**Required work:**
In the records that follow, find the line with "1. Ensure you have virtualenv for Python 2.7"; from there, retype every line exactly through the line with "7. Test that", which also belongs to the answer.

**Record excerpts:**
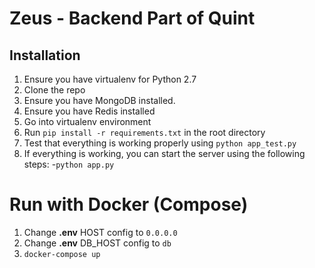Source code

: # Zeus - Backend Part of Quint

## Installation

1. Ensure you have virtualenv for Python 2.7
2. Clone the repo
3. Ensure you have MongoDB installed.
4. Ensure you have Redis installed
5. Go into virtualenv environment
6. Run `pip install -r requirements.txt` in the root directory
7. Test that everything is working properly using `python app_test.py`
8. If everything is working, you can start the server using the following steps:
    -`python app.py`

# Run with Docker (Compose)
1. Change **.env** HOST config to `0.0.0.0`
1. Change **.env** DB_HOST config to `db`
2. `docker-compose up`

**Completed task:**
1. Ensure you have virtualenv for Python 2.7
2. Clone the repo
3. Ensure you have MongoDB installed.
4. Ensure you have Redis installed
5. Go into virtualenv environment
6. Run `pip install -r requirements.txt` in the root directory
7. Test that everything is working properly using `python app_test.py`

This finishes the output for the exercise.